Saturday, April 29, 2006

Docking with Mir in unlikely places

Alice (via bookslut) brought Daniel Kalder's book Lost Cosmonaut to my attention. It's a romp through the backwoods areas of the already backwoods former Soviet Union, with a great cover.

From the Guardian review:

The tone of Lost Cosmonaut is set on the first page, which consists of an extract from the Shymkent Declarations: the "resolutions passed at the first international congress of Anti-Tourists at the Shymkent Hotel, Shymkent". "As the world has become smaller," the declarations begin, "its wonders have diminished ... Consequently the true unknown frontiers lie elsewhere. In our over-explored world these must of necessity be wastelands, black holes, and grim urban blackspots: all the places which, ordinarily, people choose to avoid." Distancing himself as far as possible from the travel-writing staples of whimsical experiences and quirky locals, Kalder declares that the anti-tourist, among other things, "embraces hunger and hallucinations and shit hotels", "is interested only in hidden histories, in bad art", "scorns the bluster and bravado of the daredevil", and "holds that whatever travel does, it rarely broadens the mind".
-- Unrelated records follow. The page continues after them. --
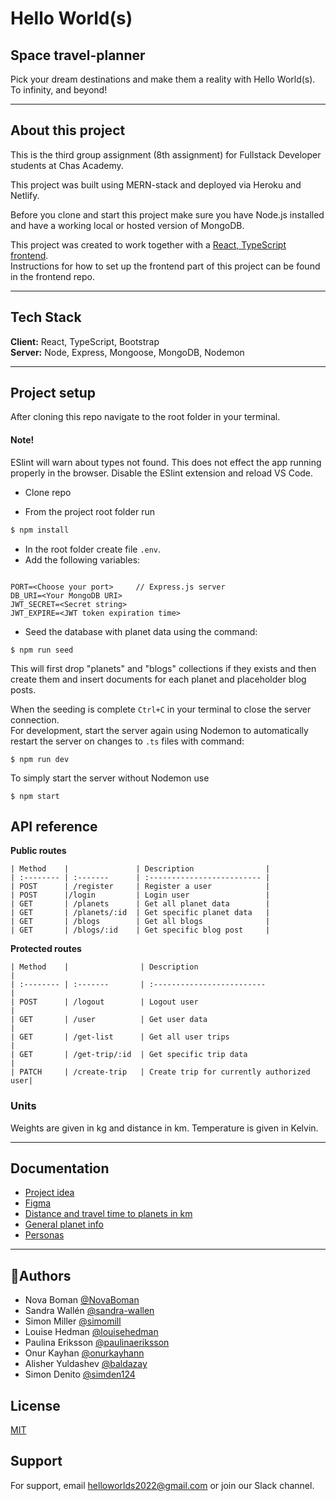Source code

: # Hello World(s)

## **Space travel-planner**

Pick your dream destinations and make them a reality with Hello World(s).  
To infinity, and beyond!

---

## **About this project**

This is the third group assignment (8th assignment) for Fullstack Developer students at Chas Academy.

This project was built using MERN-stack and deployed via Heroku and Netlify.

Before you clone and start this project make sure you have Node.js
installed and have a working local or hosted version of MongoDB.

This project was created to work together with a [React, TypeScript frontend](https://github.com/louisehedman/hello-worlds-fe).  
Instructions for how to set up the frontend part of this project can be found in the frontend repo.

---

## **Tech Stack**

**Client:** React, TypeScript, Bootstrap  
**Server:** Node, Express, Mongoose, MongoDB, Nodemon

---

## **Project setup**

After cloning this repo navigate to the root folder in your terminal.

#### **Note!**

ESlint will warn about types not found. This does not effect the app running properly in the browser.
Disable the ESlint extension and reload VS Code.

- Clone repo

- From the project root folder run

```bash
$ npm install
```

- In the root folder create file `.env`.
- Add the following variables:

```env

PORT=<Choose your port>     // Express.js server
DB_URI=<Your MongoDB URI>
JWT_SECRET=<Secret string>
JWT_EXPIRE=<JWT token expiration time>

```

- Seed the database with planet data using the command:

```
$ npm run seed
```

This will first drop "planets" and "blogs" collections if they exists and then create them
and insert documents for each planet and placeholder blog posts.

When the seeding is complete `Ctrl+C` in your terminal to close the server connection.  
For development, start the server again using Nodemon to automatically restart
the server on changes to `.ts` files with command:

```
$ npm run dev
```

To simply start the server without Nodemon use

```
$ npm start
```

## **API reference**

**Public routes**

```
| Method    |               | Description                |
| :-------- | :-------      | :------------------------- |
| POST      | /register     | Register a user            |
| POST      |/login         | Login user                 |
| GET       | /planets      | Get all planet data        |
| GET       | /planets/:id  | Get specific planet data   |
| GET       | /blogs        | Get all blogs              |
| GET       | /blogs/:id    | Get specific blog post     |

```

**Protected routes**

```
| Method    |                | Description                              |
| :-------- | :-------       | :-------------------------               |
| POST      | /logout        | Logout user                              |
| GET       | /user          | Get user data                            |
| GET       | /get-list      | Get all user trips                       |
| GET       | /get-trip/:id  | Get specific trip data                   |
| PATCH     | /create-trip   | Create trip for currently authorized user|

```

### **Units**

Weights are given in kg and distance in km.
Temperature is given in Kelvin.

---

## Documentation

- [Project idea](https://docs.google.com/document/d/1AVMP5OK2YgBT46wpgyHdWCBFURYMoxQrOBpvsFkTcWw/edit)
- [Figma](<https://www.figma.com/file/k3lHPDIIlkub15njOPA6ez/Hello-World(s)?node-id=0%3A1>)
- [Distance and travel time to planets in km](https://docs.google.com/document/d/1_nzSHf9VF5jQHNZj9Hmg9MX6-erocGOc4tKCi8uWee4/edit)
- [General planet info](https://docs.google.com/document/d/1anX7E3fgoCfaRA1R6C05wGHyl_LD8MSEU-Xx3Q2dnew/edit#heading=h.2x0dpo8906gg)
- [Personas](https://docs.google.com/presentation/d/1V6UZIddNoCe0ouqjQf5iNsiiZzXwdz180Lqw-TXuuaw/edit#slide=id.g128f4834786_0_60)

---

## 🚀**Authors**

- Nova Boman [@NovaBoman](https://www.github.com/NovaBoman)
- Sandra Wallén [@sandra-wallen](https://www.github.com/sandra-wallen)
- Simon Miller [@simomill](https://www.github.com/simomill)
- Louise Hedman [@louisehedman](https://www.github.com/louisehedman)
- Paulina Eriksson [@paulinaeriksson](https://www.github.com/paulinaeriksson)
- Onur Kayhan [@onurkayhann](https://www.github.com/onurkayhann)
- Alisher Yuldashev [@baldazay](https://www.github.com/baldazay)
- Simon Denito [@simden124](https://www.github.com/simden124)

## License

[MIT](https://choosealicense.com/licenses/mit/)

## **Support**

For support, email helloworlds2022@gmail.com or join our Slack channel.
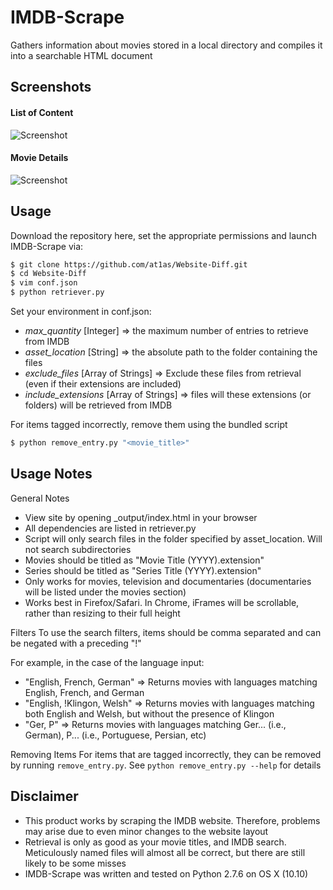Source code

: # IMDB-Scrape

Gathers information about movies stored in a local directory and compiles it into a searchable HTML document

## Screenshots

#### List of Content
![Screenshot](http://at1as.github.io/github_repo_assets/imdb-scrape.jpg)
#### Movie Details
![Screenshot](http://at1as.github.io/github_repo_assets/imdb-scrape2.jpg)

## Usage

Download the repository here, set the appropriate permissions and launch IMDB-Scrape via:
```bash
$ git clone https://github.com/at1as/Website-Diff.git
$ cd Website-Diff
$ vim conf.json
$ python retriever.py
```
Set your environment in conf.json:
* *max_quantity* [Integer] => the maximum number of entries to retrieve from IMDB
* *asset_location* [String] => the absolute path to the folder containing the files
* *exclude_files* [Array of Strings] => Exclude these files from retrieval (even if their extensions are included)
* *include_extensions* [Array of Strings] => files will these extensions (or folders) will be retrieved from IMDB

For items tagged incorrectly, remove them using the bundled script
```bash
$ python remove_entry.py "<movie_title>"
```

## Usage Notes

General Notes
* View site by opening _output/index.html in your browser
* All dependencies are listed in retriever.py
* Script will only search files in the folder specified by asset_location. Will not search subdirectories
* Movies should be titled as "Movie Title (YYYY).extension"
* Series should be titled as "Series Title (YYYY).extension"
* Only works for movies, television and documentaries (documentaries will be listed under the movies section)
* Works best in Firefox/Safari. In Chrome, iFrames will be scrollable, rather than resizing to their full height

Filters
To use the search filters, items should be comma separated and can be negated with a preceding "!"

For example, in the case of the language input:

* "English, French, German" => Returns movies with languages matching English, French, and German
* "English, !Klingon, Welsh" => Returns movies with languages matching both English and Welsh, but without the presence of Klingon
* "Ger, P" => Returns movies with languages matching Ger... (i.e., German), P... (i.e., Portuguese, Persian, etc)

Removing Items
For items that are tagged incorrectly, they can be removed by running `remove_entry.py`. See `python remove_entry.py --help` for details

## Disclaimer
 
* This product works by scraping the IMDB website. Therefore, problems may arise due to even minor changes to the website layout
* Retrieval is only as good as your movie titles, and IMDB search. Meticulously named files will almost all be correct, but there are still likely to be some misses
* IMDB-Scrape was written and tested on Python 2.7.6 on OS X (10.10)
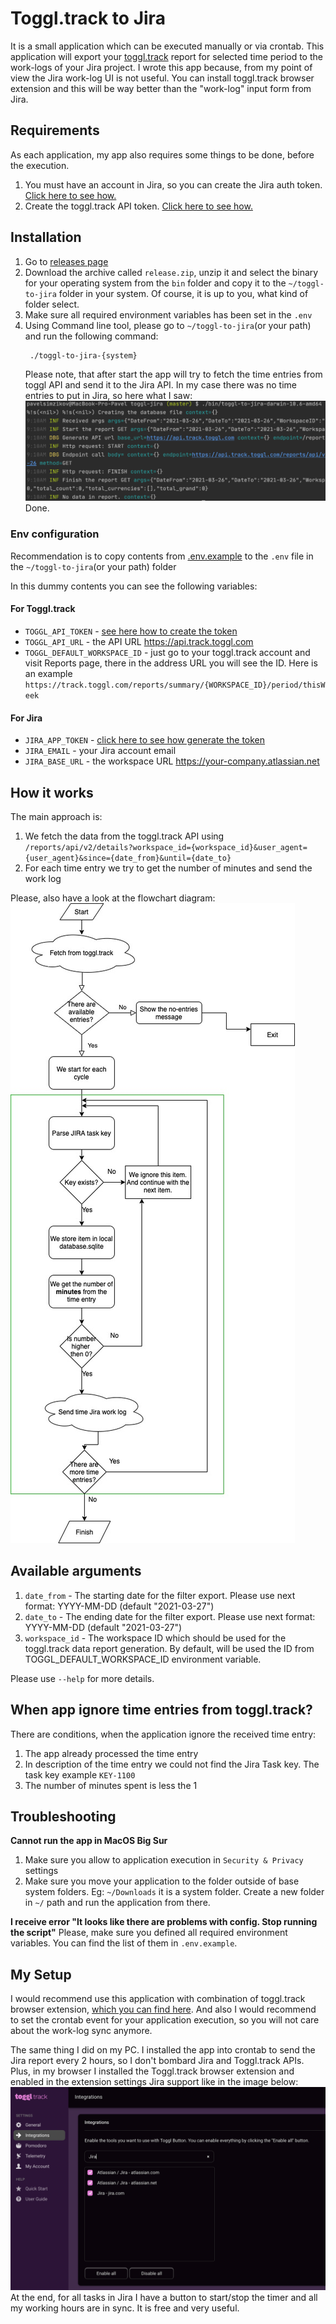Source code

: # Toggl.track to Jira

It is a small application which can be executed manually or via crontab. This application will export your [toggl.track](https://toggl.com/track/) report for selected time period to the work-logs of your Jira project. 
I wrote this app because, from my point of view the Jira work-log UI is not useful. You can install toggl.track browser extension and this will be way better than the "work-log" input form from Jira.

## Requirements
As each application, my app also requires some things to be done, before the execution.
1. You must have an account in Jira, so you can create the Jira auth token. [Click here to see how.](src/documentation/create-jira-auth-token.md)
2. Create the toggl.track API token. [Click here to see how.](src/documentation/create-toggl-api-token.md)

## Installation 
1. Go to [releases page](https://github.com/sharovik/toggl-to-jira/releases)
2. Download the archive called `release.zip`, unzip it and select the binary for your operating system from the `bin` folder and copy it to the `~/toggl-to-jira` folder in your system. Of course, it is up to you, what kind of folder select.
3. Make sure all required environment variables has been set in the `.env`
4. Using Command line tool, please go to `~/toggl-to-jira`(or your path) and run the following command:
   ``` 
    ./toggl-to-jira-{system}
   ```
   Please note, that after start the app will try to fetch the time entries from toggl API and send it to the Jira API.
   In my case there was no time entries to put in Jira, so here what I saw: 
   ![app-dry-run](src/documentation/images/app-dry-run.png)
   Done. 

### Env configuration
Recommendation is to copy contents from [.env.example](https://github.com/sharovik/toggl-to-jira/blob/master/.env.example) to the `.env` file in the `~/toggl-to-jira`(or your path) folder

In this dummy contents you can see the following variables:

#### For Toggl.track
* `TOGGL_API_TOKEN` - [see here how to create the token](src/documentation/create-toggl-api-token.md) 
* `TOGGL_API_URL` - the API URL https://api.track.toggl.com
* `TOGGL_DEFAULT_WORKSPACE_ID` - just go to your toggl.track account and visit Reports page, there in the address URL you will see the ID. Here is an example `https://track.toggl.com/reports/summary/{WORKSPACE_ID}/period/thisWeek`

#### For Jira
* `JIRA_APP_TOKEN` - [click here to see how generate the token](src/documentation/create-jira-auth-token.md)
* `JIRA_EMAIL` - your Jira account email
* `JIRA_BASE_URL` - the workspace URL https://your-company.atlassian.net

## How it works
The main approach is:
1. We fetch the data from the toggl.track API using `/reports/api/v2/details?workspace_id={workspace_id}&user_agent={user_agent}&since={date_from}&until={date_to}`
2. For each time entry we try to get the number of minutes and send the work log

Please, also have a look at the flowchart diagram:
![flowchart](src/documentation/images/the-flow.jpg)

## Available arguments
1. `date_from` - The starting date for the filter export. Please use next format: YYYY-MM-DD (default "2021-03-27")
2. `date_to` - The ending date for the filter export. Please use next format: YYYY-MM-DD (default "2021-03-27")
3. `workspace_id` - The workspace ID which should be used for the toggl.track data report generation. By default, will be used the ID from TOGGL_DEFAULT_WORKSPACE_ID environment variable.

Please use `--help` for more details.

## When app ignore time entries from toggl.track?
There are conditions, when the application ignore the received time entry:

1. The app already processed the time entry
2. In description of the time entry we could not find the Jira Task key. The task key example `KEY-1100`
3. The number of minutes spent is less the 1

## Troubleshooting

**Cannot run the app in MacOS Big Sur**
1. Make sure you allow to application execution in `Security & Privacy` settings
2. Make sure you move your application to the folder outside of base system folders. Eg: `~/Downloads` it is a system folder. Create a new folder in `~/` path and run the application from there.

**I receive error "It looks like there are problems with config. Stop running the script"** 
Please, make sure you defined all required environment variables. You can find the list of them in `.env.example`.

## My Setup
I would recommend use this application with combination of toggl.track browser extension, [which you can find here](https://toggl.com/track/jira-time-tracking/). And also I would recommend to set the crontab event for your application execution, so you will not care about the work-log sync anymore. 

The same thing I did on my PC. I installed the app into crontab to send the Jira report every 2 hours, so I don't bombard Jira and Toggl.track APIs. Plus, in my browser I installed the Toggl.track browser extension and enabled in the extension settings Jira support like in the image below:
![enable-jira](src/documentation/images/toggl-extension-enable-jira.png)
At the end, for all tasks in Jira I have a button to start/stop the timer and all my working hours are in sync. It is free and very useful. 
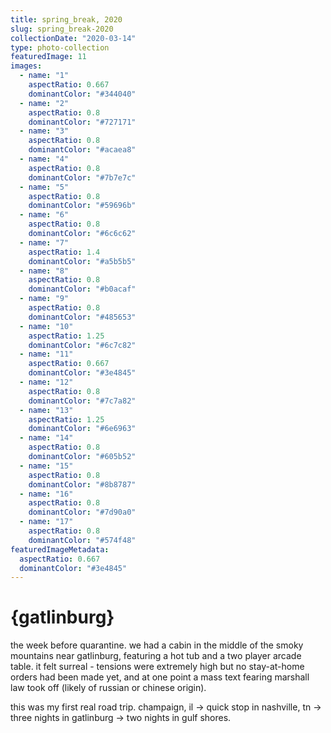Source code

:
 ```yaml
---
title: spring_break, 2020
slug: spring_break-2020
collectionDate: "2020-03-14"
type: photo-collection
featuredImage: 11
images:
  - name: "1"
    aspectRatio: 0.667
    dominantColor: "#344040"
  - name: "2"
    aspectRatio: 0.8
    dominantColor: "#727171"
  - name: "3"
    aspectRatio: 0.8
    dominantColor: "#acaea8"
  - name: "4"
    aspectRatio: 0.8
    dominantColor: "#7b7e7c"
  - name: "5"
    aspectRatio: 0.8
    dominantColor: "#59696b"
  - name: "6"
    aspectRatio: 0.8
    dominantColor: "#6c6c62"
  - name: "7"
    aspectRatio: 1.4
    dominantColor: "#a5b5b5"
  - name: "8"
    aspectRatio: 0.8
    dominantColor: "#b0acaf"
  - name: "9"
    aspectRatio: 0.8
    dominantColor: "#485653"
  - name: "10"
    aspectRatio: 1.25
    dominantColor: "#6c7c82"
  - name: "11"
    aspectRatio: 0.667
    dominantColor: "#3e4845"
  - name: "12"
    aspectRatio: 0.8
    dominantColor: "#7c7a82"
  - name: "13"
    aspectRatio: 1.25
    dominantColor: "#6e6963"
  - name: "14"
    aspectRatio: 0.8
    dominantColor: "#605b52"
  - name: "15"
    aspectRatio: 0.8
    dominantColor: "#8b8787"
  - name: "16"
    aspectRatio: 0.8
    dominantColor: "#7d90a0"
  - name: "17"
    aspectRatio: 0.8
    dominantColor: "#574f48"
featuredImageMetadata:
  aspectRatio: 0.667
  dominantColor: "#3e4845"
---
```


# {gatlinburg}
the week before quarantine. we had a cabin in the middle of the smoky mountains near gatlinburg, featuring a hot tub and a two player arcade table. it felt surreal - tensions were extremely high but no stay-at-home orders had been made yet, and at one point a mass text fearing marshall law took off (likely of russian or chinese origin). 

this was my first real road trip. champaign, il -> quick stop in nashville, tn -> three nights in gatlinburg -> two nights in gulf shores.

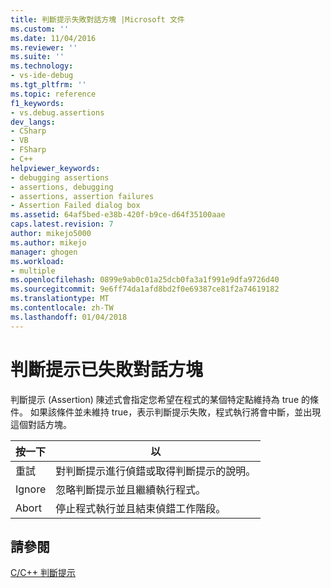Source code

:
 ```yaml
---
title: 判斷提示失敗對話方塊 |Microsoft 文件
ms.custom: ''
ms.date: 11/04/2016
ms.reviewer: ''
ms.suite: ''
ms.technology:
- vs-ide-debug
ms.tgt_pltfrm: ''
ms.topic: reference
f1_keywords:
- vs.debug.assertions
dev_langs:
- CSharp
- VB
- FSharp
- C++
helpviewer_keywords:
- debugging assertions
- assertions, debugging
- assertions, assertion failures
- Assertion Failed dialog box
ms.assetid: 64af5bed-e38b-420f-b9ce-d64f35100aae
caps.latest.revision: 7
author: mikejo5000
ms.author: mikejo
manager: ghogen
ms.workload:
- multiple
ms.openlocfilehash: 0899e9ab0c01a25dcb0fa3a1f991e9dfa9726d40
ms.sourcegitcommit: 9e6ff74da1afd8bd2f0e69387ce81f2a74619182
ms.translationtype: MT
ms.contentlocale: zh-TW
ms.lasthandoff: 01/04/2018
---
```

# <a name="assertion-failed-dialog-box"></a>判斷提示已失敗對話方塊
判斷提示 (Assertion) 陳述式會指定您希望在程式的某個特定點維持為 true 的條件。 如果該條件並未維持 true，表示判斷提示失敗，程式執行將會中斷，並出現這個對話方塊。  
  
|按一下|以|  
|-----------|--------|  
|重試|對判斷提示進行偵錯或取得判斷提示的說明。|  
|Ignore|忽略判斷提示並且繼續執行程式。|  
|Abort|停止程式執行並且結束偵錯工作階段。|  
  
## <a name="see-also"></a>請參閱  
 [C/C++ 判斷提示](../debugger/c-cpp-assertions.md)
Kalder then undertakes a haphazard tour of the empty, dreary and practically unheard of - even in Russia - republics of Tatarstan, Kalmykia, Mari El and Udmurtia. Sticking faithfully to the spirit of the declarations, he seeks out all that is dull and decaying, and embarks on a series of obscure quests. These include a search for Mikhail Kalashnikov, inventor of the AK47 and Udmurtia's most famous son, a journey to a city dedicated to chess, and an attempt to remain in his hotel room for the entirety of one leg of his journey on the basis that "I figured no travel writer had ever done it before" (in the event, he lasted about two hours). Cocking a final snook at the traditional travel-writing genre, he also fully embraces the Shymkent Declarations' final item: "The anti-tourist loves truth, but he is also partial to lies. Especially his own." Readers spend a good part of the book trying to work out which of Kalder's bizarre tales are fact, and which are elaborate flights of fancy.
...
This peripatetic period came to an end when he and Joe came across an article about Chess City, a complex dedicated entirely to chess built by Kirsan Ilumzhinov, the head of the World Chess Federation and the President of Kalmykia. "It blew our minds," Kalder explains. "Then I found out Kalmykia itself was just an empty wasteland, and I became fascinated by its nothingness. No one in Russia knew where it was: Joe spent two hours phoning travel agents, and they kept telling him it was in another country. When we did go, we had to tell people we were journalists, because they were just baffled by the idea of people coming to visit. The only way to get there was to fly in this really crappy little plane, that looked like a waiting room for death. And when we got there, physically, it was just this endless, empty land. There was nobody there; nothing. It was an absolute void, which is what we were both looking for."